Swiss ask U.S. to drop UBS case for new tax accord
Swiss President Hans-Rudolf Merz asked U.S. Treasury Secretary Timothy Geithner on Saturday to drop a legal case involving clients of UBS bank in return for a new tax accord the two countries are about to negotiate.
Merz told reporters the new tax agreement would need to be adopted by lawmakers in both countries and perhaps be put to referendum in Switzerland, where it could stumble if the U.S. tax evasion case was still hanging over UBS.
Merz, who met Geithner in Washington on the sidelines of the International Monetary Fund's semi-annual meetings, told reporters Geithner understood the point and said he would consider it, even if he could not reply immediately.

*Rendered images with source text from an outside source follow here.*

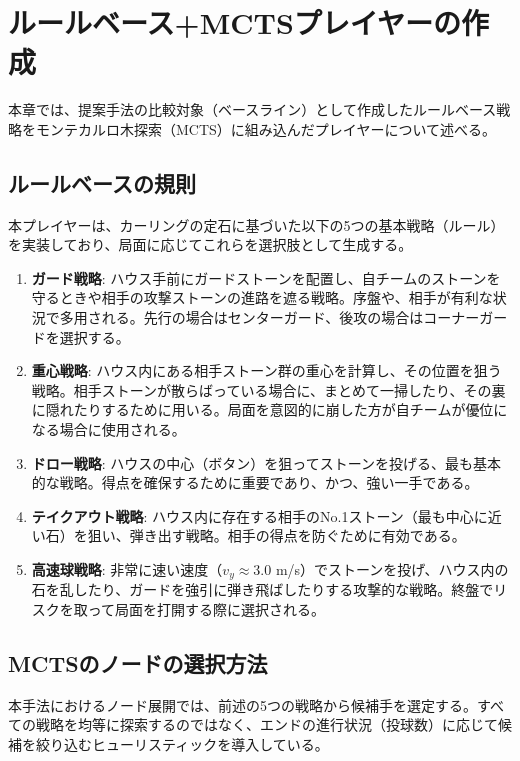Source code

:\documentclass[11pt,a4j]{jreport}
\begin{document}
\chapter[ルールベース+MCTSプレイヤー]{ルールベース+MCTSプレイヤーの作成}
\label{chap:rule_based_mcts}
本章では、提案手法の比較対象（ベースライン）として作成したルールベース戦略をモンテカルロ木探索（MCTS）に組み込んだプレイヤーについて述べる。

\section{ルールベースの規則}
本プレイヤーは、カーリングの定石に基づいた以下の5つの基本戦略（ルール）を実装しており、局面に応じてこれらを選択肢として生成する。

\begin{enumerate}
    \item \textbf{ガード戦略}: 
    ハウス手前にガードストーンを配置し、自チームのストーンを守るときや相手の攻撃ストーンの進路を遮る戦略。序盤や、相手が有利な状況で多用される。先行の場合はセンターガード、後攻の場合はコーナーガードを選択する。
    
    \item \textbf{重心戦略}: 
    ハウス内にある相手ストーン群の重心を計算し、その位置を狙う戦略。相手ストーンが散らばっている場合に、まとめて一掃したり、その裏に隠れたりするために用いる。局面を意図的に崩した方が自チームが優位になる場合に使用される。
    
    \item \textbf{ドロー戦略}: 
    ハウスの中心（ボタン）を狙ってストーンを投げる、最も基本的な戦略。得点を確保するために重要であり、かつ、強い一手である。
    
    \item \textbf{テイクアウト戦略}: 
    ハウス内に存在する相手のNo.1ストーン（最も中心に近い石）を狙い、弾き出す戦略。相手の得点を防ぐために有効である。
    
    \item \textbf{高速球戦略}: 
    非常に速い速度（$v_y \approx 3.0$ m/s）でストーンを投げ、ハウス内の石を乱したり、ガードを強引に弾き飛ばしたりする攻撃的な戦略。終盤でリスクを取って局面を打開する際に選択される。
\end{enumerate}

\section{MCTSのノードの選択方法}
本手法におけるノード展開では、前述の5つの戦略から候補手を選定する。すべての戦略を均等に探索するのではなく、エンドの進行状況（投球数）に応じて候補を絞り込むヒューリスティックを導入している。
\end{document}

Under international pressure Switzerland, whose banking industry is famous for its secrecy, announced earlier this month that it would move toward internationally accepted standards of bank information disclosure in tax fraud cases.
U.S. tax authorities are pursuing a civil lawsuit against UBS, seeking to access the data of another 52,000 Americans it says are hiding about $14.8 billion in assets in Swiss bank accounts.
On April 2, U.S. authorities arrested and charged an accountant in Florida in the first of what they said could be a series of tax evasion prosecutions of American clients of Swiss bank UBS AG.